The move came the day after the Federal Reserve confirmed its long-telegraphed intention to shrink its $120bn-a-month bond purchases by $15bn a month but took a patient stance on future rate rises.

The BoE confounded market expectations of a rate rise, which had ratcheted up following a series of hawkish public statements from policymakers. Governor Andrew Bailey said last month that the central bank would “have to act” if inflation proved stubbornly high. UK government debt rallied sharply, erasing part of its heavy losses over recent weeks, while the pound tumbled 1.4 per cent against the dollar to $1.34.

Ten-year UK gilt yields sank by 0.14 of a percentage point to 0.93 per cent, reflecting higher prices. Short-dated government debt notched up even bigger gains, with two-year yields falling 0.21 of a percentage point to 0.46 per cent, as investors reined in their expectations for a steep rise in interest rates over the coming year.

“This is a market that’s been wrongfooted,” Mike Riddell, a portfolio manager at Allianz Global Investors. “These moves are pretty huge.”

The rally spread to other big bond markets, with the US 10-year Treasury yield falling 0.08 of a percentage point to 1.52 per cent, and the US two-year recording its biggest one-day rally since March 2020, with the yield last down 0.05 of a percentage point to 0.41 per cent.

In the eurozone, German two-year yields sank to a six week-low of minus 0.73 per cent.

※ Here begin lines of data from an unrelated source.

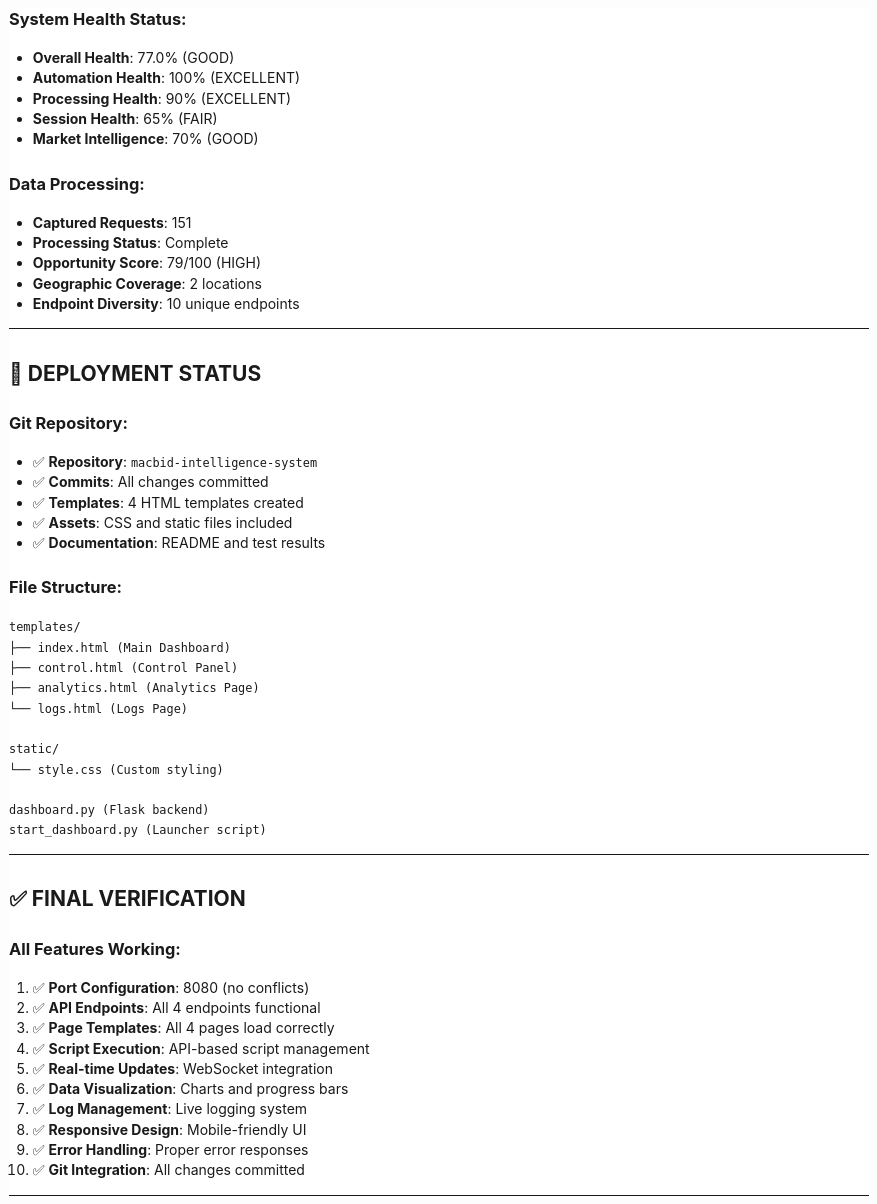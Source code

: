 ### System Health Status:
- **Overall Health**: 77.0% (GOOD)
- **Automation Health**: 100% (EXCELLENT)
- **Processing Health**: 90% (EXCELLENT)
- **Session Health**: 65% (FAIR)
- **Market Intelligence**: 70% (GOOD)

### Data Processing:
- **Captured Requests**: 151
- **Processing Status**: Complete
- **Opportunity Score**: 79/100 (HIGH)
- **Geographic Coverage**: 2 locations
- **Endpoint Diversity**: 10 unique endpoints

---

## 🚀 **DEPLOYMENT STATUS**

### Git Repository:
- ✅ **Repository**: `macbid-intelligence-system`
- ✅ **Commits**: All changes committed
- ✅ **Templates**: 4 HTML templates created
- ✅ **Assets**: CSS and static files included
- ✅ **Documentation**: README and test results

### File Structure:
```
templates/
├── index.html (Main Dashboard)
├── control.html (Control Panel)
├── analytics.html (Analytics Page)
└── logs.html (Logs Page)

static/
└── style.css (Custom styling)

dashboard.py (Flask backend)
start_dashboard.py (Launcher script)
```

---

## ✅ **FINAL VERIFICATION**

### All Features Working:
1. ✅ **Port Configuration**: 8080 (no conflicts)
2. ✅ **API Endpoints**: All 4 endpoints functional
3. ✅ **Page Templates**: All 4 pages load correctly
4. ✅ **Script Execution**: API-based script management
5. ✅ **Real-time Updates**: WebSocket integration
6. ✅ **Data Visualization**: Charts and progress bars
7. ✅ **Log Management**: Live logging system
8. ✅ **Responsive Design**: Mobile-friendly UI
9. ✅ **Error Handling**: Proper error responses
10. ✅ **Git Integration**: All changes committed

---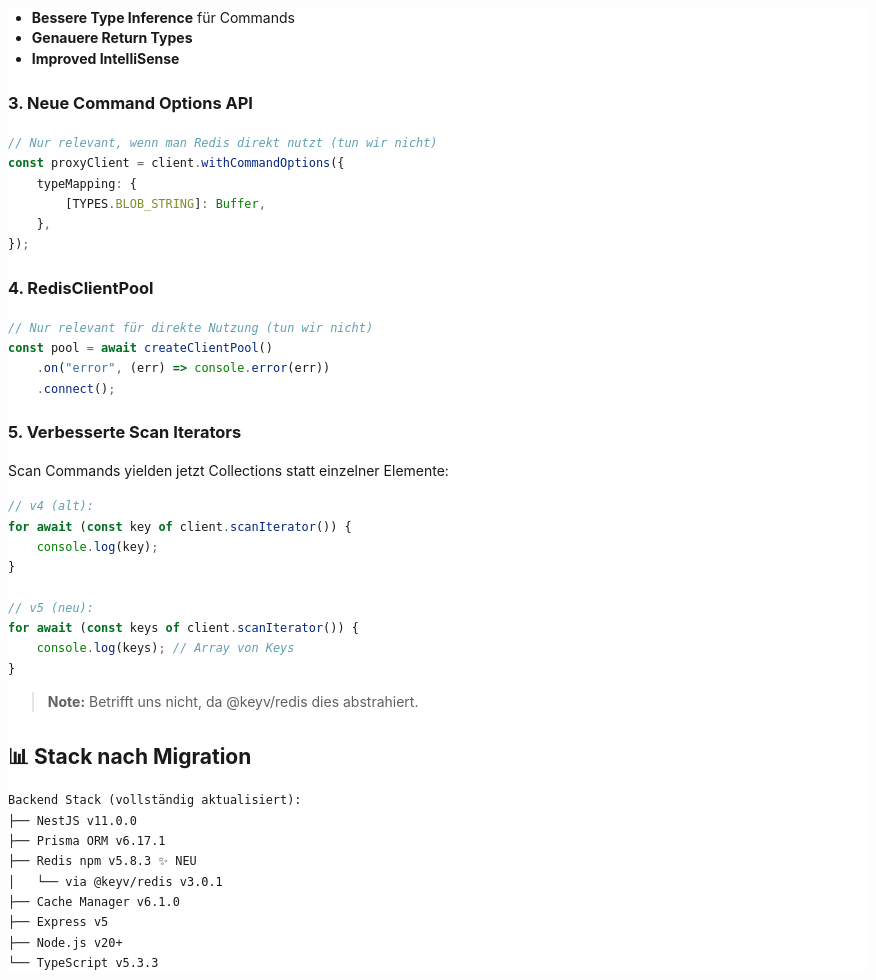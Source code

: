 -   **Bessere Type Inference** für Commands
-   **Genauere Return Types**
-   **Improved IntelliSense**

### 3. Neue Command Options API

```typescript
// Nur relevant, wenn man Redis direkt nutzt (tun wir nicht)
const proxyClient = client.withCommandOptions({
    typeMapping: {
        [TYPES.BLOB_STRING]: Buffer,
    },
});
```

### 4. RedisClientPool

```typescript
// Nur relevant für direkte Nutzung (tun wir nicht)
const pool = await createClientPool()
    .on("error", (err) => console.error(err))
    .connect();
```

### 5. Verbesserte Scan Iterators

Scan Commands yielden jetzt Collections statt einzelner Elemente:

```typescript
// v4 (alt):
for await (const key of client.scanIterator()) {
    console.log(key);
}

// v5 (neu):
for await (const keys of client.scanIterator()) {
    console.log(keys); // Array von Keys
}
```

> **Note:** Betrifft uns nicht, da @keyv/redis dies abstrahiert.

## 📊 Stack nach Migration

```
Backend Stack (vollständig aktualisiert):
├── NestJS v11.0.0
├── Prisma ORM v6.17.1
├── Redis npm v5.8.3 ✨ NEU
│   └── via @keyv/redis v3.0.1
├── Cache Manager v6.1.0
├── Express v5
├── Node.js v20+
└── TypeScript v5.3.3
```
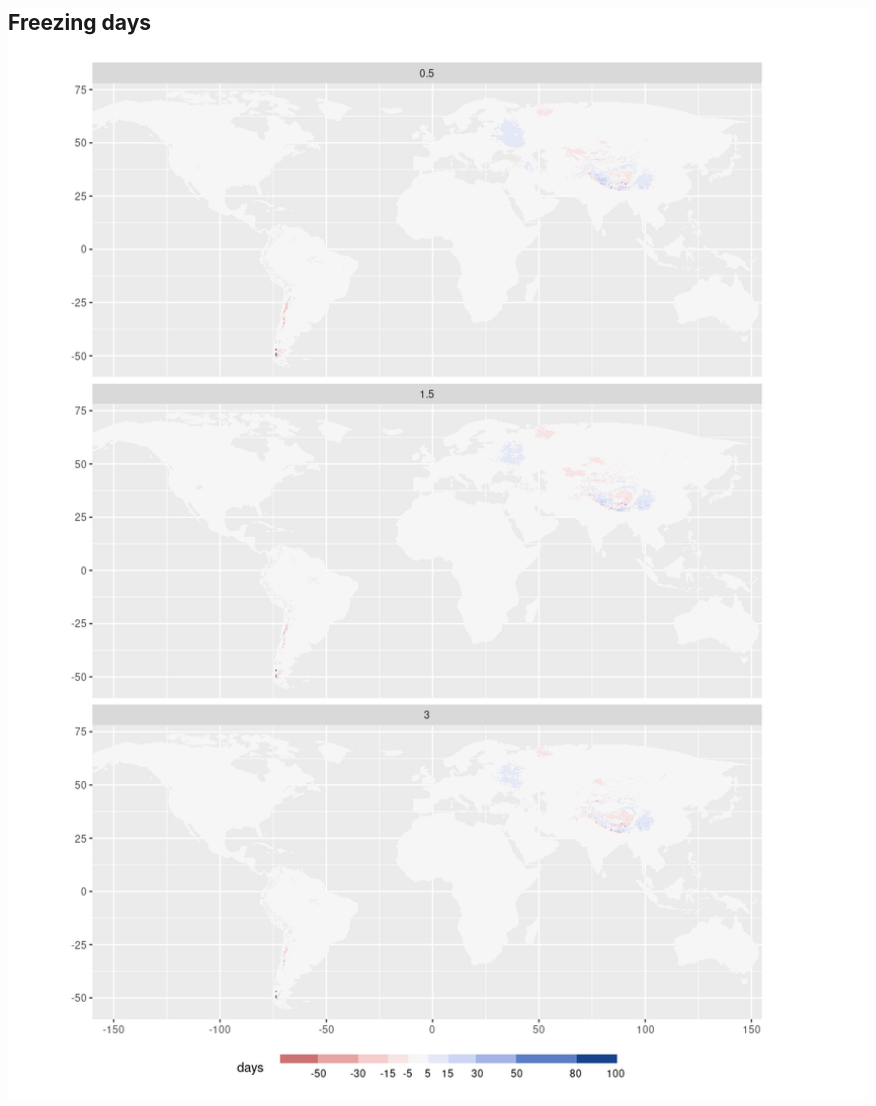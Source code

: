 ## Freezing days

<img src="comparisons_heat_files/figure-gfm/unnamed-chunk-6-1.png" width="95%" />
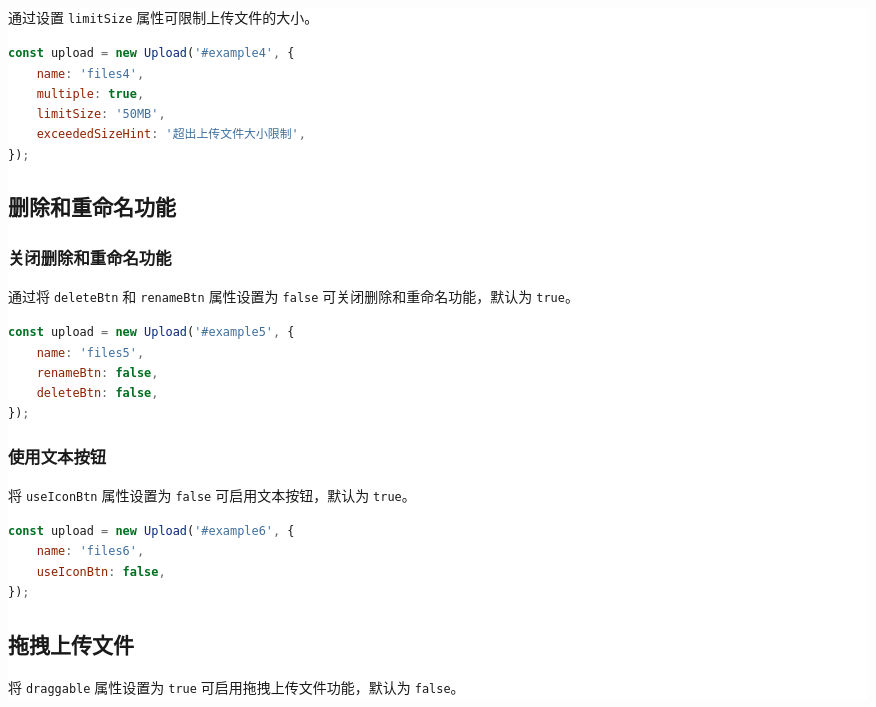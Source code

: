 通过设置 `limitSize` 属性可限制上传文件的大小。

<Example>
    <div id="example4"></div>
</Example>

```js
const upload = new Upload('#example4', {
    name: 'files4',
    multiple: true,
    limitSize: '50MB',
    exceededSizeHint: '超出上传文件大小限制',
});
```

## 删除和重命名功能

### 关闭删除和重命名功能

通过将 `deleteBtn` 和 `renameBtn` 属性设置为 `false` 可关闭删除和重命名功能，默认为 `true`。

<Example>
    <div id="example5"></div>
</Example>

```js
const upload = new Upload('#example5', {
    name: 'files5',
    renameBtn: false,
    deleteBtn: false,
});
```

### 使用文本按钮

将 `useIconBtn` 属性设置为 `false` 可启用文本按钮，默认为 `true`。

<Example>
    <div id="example6"></div>
</Example>

```js
const upload = new Upload('#example6', {
    name: 'files6',
    useIconBtn: false,
});
```

## 拖拽上传文件

将 `draggable` 属性设置为 `true` 可启用拖拽上传文件功能，默认为 `false`。

<Example>
    <div id="example7"></div>
</Example>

The moves continued a pattern that has seen global bond markets buffeted in recent weeks by reassessments of monetary policy in a series of smaller economies, including the UK, Australia, and Canada.

“There’s no question the US rates market is reacting to the Bank of England,” said Andy Brenner, head of international fixed income at NatAlliance. “It drew people who were bearish globally to cover their shorts. The Bank of England was expected to raise rates and Powell may have spooked the BoE.”

In equity markets, Wall Street and European stocks closed at fresh all-time highs, continuing their move higher in the wake of Wednesday’s Fed meeting.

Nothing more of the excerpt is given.